Como lo suponía el secreto estaba en la letra de la tarjeta. Nuestro personaje leyó y releyó el texto pero no se detuvo en la picaresca de los bombones, la cual respondía a la teoría del iceberg que Hemingway inventó como técnica para el cuento. La frase era sólo la parte visible del iceberg, apenas su 15%. Pero lo más formidable de la historia estaba bajo el agua, en lo que no se veía. Reconocer el rasgo de la letra fue como un soplo de inspiración que le llegó del pasado, desde muy atrás, del limbo arcaico de su juventud. Era una clarísima letra de maestra, dedujo. Y no precisamente de matemáticas. Después se acercó a la agencia de mandados que le había llevado a su casa la caja de bombones. Ubicó al mandadero y bajo palabra de honor prometió no decir una palabra a cambio de la información más preciada: el lugar donde había recogido la caja con los bombones de Tienda de Azafranes. El resto fue más sencillo. Subió al auto y no paró hasta llegar a la esquina señalada. A través de los amplios ventanales de esa casona inmensa vio un grupo de hombres y mujeres, cada uno más viejo que el otro, y todos sentados alrededor de la mesa. En un rincón titilaban las luces del arbolito. Pero también atisbó a una anciana, ausente del resto, de pie en el jardín, con el pelo lacio y encanecido. La vio algo así como treinta años después, dignamente vieja, sola con su destino, tan parecida a la misma mujer que en el secundario de la Normal nocturna entraba al aula con su paso desgarbado, sus libros de francés, la sombra de su viudez temprana, su delantal blanco, su mano trémula, el índice y el pulgar sosteniendo la tiza blanca, que lenta pero firme escribía en el pizarrón con su letra redonda y perfecta la impresionante sentencia del poeta Víctor Hugo: Aux yeux du jeune homme, la flamme brûle; chez le vieillard, la lumière brille. Entonces la memoria del ayer le iluminó la traducción, el sentido de la cita, y fue como el oleaje que llegó desde el remoto horizonte líquido hasta la playa para hacerme saber de ese puñado de palabras en el lenguaje de las caracolas: "En los ojos del joven, arde la llama; en los del viejo, brilla la luz".

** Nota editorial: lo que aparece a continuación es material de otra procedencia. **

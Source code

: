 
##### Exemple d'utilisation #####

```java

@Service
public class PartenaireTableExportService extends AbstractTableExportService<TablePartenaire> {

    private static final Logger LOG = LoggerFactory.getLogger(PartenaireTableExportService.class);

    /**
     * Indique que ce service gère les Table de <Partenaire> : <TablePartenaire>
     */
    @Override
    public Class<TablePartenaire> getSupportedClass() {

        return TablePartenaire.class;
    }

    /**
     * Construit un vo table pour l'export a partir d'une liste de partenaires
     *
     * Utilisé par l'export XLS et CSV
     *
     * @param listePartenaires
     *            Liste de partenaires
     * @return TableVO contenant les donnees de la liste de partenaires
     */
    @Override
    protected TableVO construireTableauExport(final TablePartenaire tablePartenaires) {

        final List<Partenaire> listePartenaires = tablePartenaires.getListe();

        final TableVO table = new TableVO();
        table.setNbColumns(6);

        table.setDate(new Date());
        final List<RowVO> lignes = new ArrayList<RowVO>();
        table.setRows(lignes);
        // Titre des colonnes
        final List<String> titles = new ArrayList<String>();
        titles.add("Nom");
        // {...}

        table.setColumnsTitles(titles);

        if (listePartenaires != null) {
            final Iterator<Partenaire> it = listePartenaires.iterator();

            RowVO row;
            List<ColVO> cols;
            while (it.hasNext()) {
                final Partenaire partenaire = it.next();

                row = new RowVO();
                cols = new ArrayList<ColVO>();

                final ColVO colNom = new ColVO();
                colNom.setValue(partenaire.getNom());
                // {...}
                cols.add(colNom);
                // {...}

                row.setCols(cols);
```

Con el secreto revelado, el hombre que ya no era joven bajó del auto con una botella de champagne. Es la botella que minutos después descorchó para brindar con su profesora de francés. Ella lo vio llegar sacudida por la sorpresa pero secretamente feliz, como si todavía estuvieran en el aula, él con apenas veinte años, ella con cincuenta, tan cerca y tan lejos, como si ahora esa residencia para ancianos fuera en plena Navidad el aula de la Normal, en turno noche, donde el alumno y la maestra se vieron por última vez.